* Your objective *
For the data below, report how many lines include the word "Ghose", and write nothing else.

* Supplied records *

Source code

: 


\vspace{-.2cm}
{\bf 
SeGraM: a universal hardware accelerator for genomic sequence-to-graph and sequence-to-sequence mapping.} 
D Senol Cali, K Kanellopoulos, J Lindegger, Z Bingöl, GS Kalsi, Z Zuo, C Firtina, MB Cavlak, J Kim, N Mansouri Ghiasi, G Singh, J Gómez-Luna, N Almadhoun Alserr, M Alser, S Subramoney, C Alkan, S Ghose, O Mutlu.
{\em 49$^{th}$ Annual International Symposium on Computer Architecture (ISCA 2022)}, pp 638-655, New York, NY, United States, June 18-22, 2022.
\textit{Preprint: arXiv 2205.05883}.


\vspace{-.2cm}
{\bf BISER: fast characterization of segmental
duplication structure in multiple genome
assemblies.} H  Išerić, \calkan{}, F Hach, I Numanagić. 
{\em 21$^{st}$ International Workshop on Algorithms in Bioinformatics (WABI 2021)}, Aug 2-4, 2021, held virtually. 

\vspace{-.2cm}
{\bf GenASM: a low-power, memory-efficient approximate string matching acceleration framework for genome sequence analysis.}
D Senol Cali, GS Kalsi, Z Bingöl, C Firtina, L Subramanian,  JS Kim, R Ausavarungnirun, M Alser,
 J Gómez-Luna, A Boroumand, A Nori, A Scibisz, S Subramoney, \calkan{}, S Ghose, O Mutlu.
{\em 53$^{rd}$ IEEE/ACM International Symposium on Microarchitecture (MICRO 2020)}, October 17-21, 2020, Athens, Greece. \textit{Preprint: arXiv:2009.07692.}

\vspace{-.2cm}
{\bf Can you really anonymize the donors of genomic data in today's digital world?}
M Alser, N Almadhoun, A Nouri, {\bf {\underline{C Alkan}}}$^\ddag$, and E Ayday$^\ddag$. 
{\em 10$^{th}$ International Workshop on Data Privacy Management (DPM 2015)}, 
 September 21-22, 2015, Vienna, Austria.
==
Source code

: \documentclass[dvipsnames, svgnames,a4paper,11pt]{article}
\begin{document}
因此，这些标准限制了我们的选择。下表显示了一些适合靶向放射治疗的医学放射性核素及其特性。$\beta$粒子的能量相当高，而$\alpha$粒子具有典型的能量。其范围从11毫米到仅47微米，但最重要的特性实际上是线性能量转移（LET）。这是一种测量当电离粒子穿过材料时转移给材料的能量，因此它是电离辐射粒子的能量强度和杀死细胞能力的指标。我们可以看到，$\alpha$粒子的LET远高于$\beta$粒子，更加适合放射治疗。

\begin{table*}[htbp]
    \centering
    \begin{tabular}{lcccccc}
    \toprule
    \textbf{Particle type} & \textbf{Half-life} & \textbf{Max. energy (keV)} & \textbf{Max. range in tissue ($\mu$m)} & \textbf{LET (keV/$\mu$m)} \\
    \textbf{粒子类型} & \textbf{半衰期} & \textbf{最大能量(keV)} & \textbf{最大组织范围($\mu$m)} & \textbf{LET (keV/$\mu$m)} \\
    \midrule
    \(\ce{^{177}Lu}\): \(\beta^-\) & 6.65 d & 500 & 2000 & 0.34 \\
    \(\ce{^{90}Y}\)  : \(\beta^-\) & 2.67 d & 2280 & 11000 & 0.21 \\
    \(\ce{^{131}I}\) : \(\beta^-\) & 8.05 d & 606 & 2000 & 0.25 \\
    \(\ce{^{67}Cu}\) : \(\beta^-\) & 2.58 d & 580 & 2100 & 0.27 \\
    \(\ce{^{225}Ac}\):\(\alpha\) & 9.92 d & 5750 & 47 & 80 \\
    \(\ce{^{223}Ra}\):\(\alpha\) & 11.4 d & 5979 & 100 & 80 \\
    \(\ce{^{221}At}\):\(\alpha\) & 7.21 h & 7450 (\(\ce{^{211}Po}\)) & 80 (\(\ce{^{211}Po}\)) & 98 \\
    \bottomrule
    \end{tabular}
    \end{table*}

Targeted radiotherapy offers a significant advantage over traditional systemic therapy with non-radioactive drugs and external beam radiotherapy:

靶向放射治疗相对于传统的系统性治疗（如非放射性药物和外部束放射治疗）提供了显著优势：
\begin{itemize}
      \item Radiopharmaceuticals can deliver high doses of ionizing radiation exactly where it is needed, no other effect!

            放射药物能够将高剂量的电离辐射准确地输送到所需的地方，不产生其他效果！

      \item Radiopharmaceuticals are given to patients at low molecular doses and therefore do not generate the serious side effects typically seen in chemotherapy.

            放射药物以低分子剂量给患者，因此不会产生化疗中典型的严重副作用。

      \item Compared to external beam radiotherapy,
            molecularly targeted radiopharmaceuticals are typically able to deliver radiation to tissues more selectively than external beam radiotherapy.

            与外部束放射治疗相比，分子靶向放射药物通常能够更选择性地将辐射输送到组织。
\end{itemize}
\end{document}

* Written answer *
2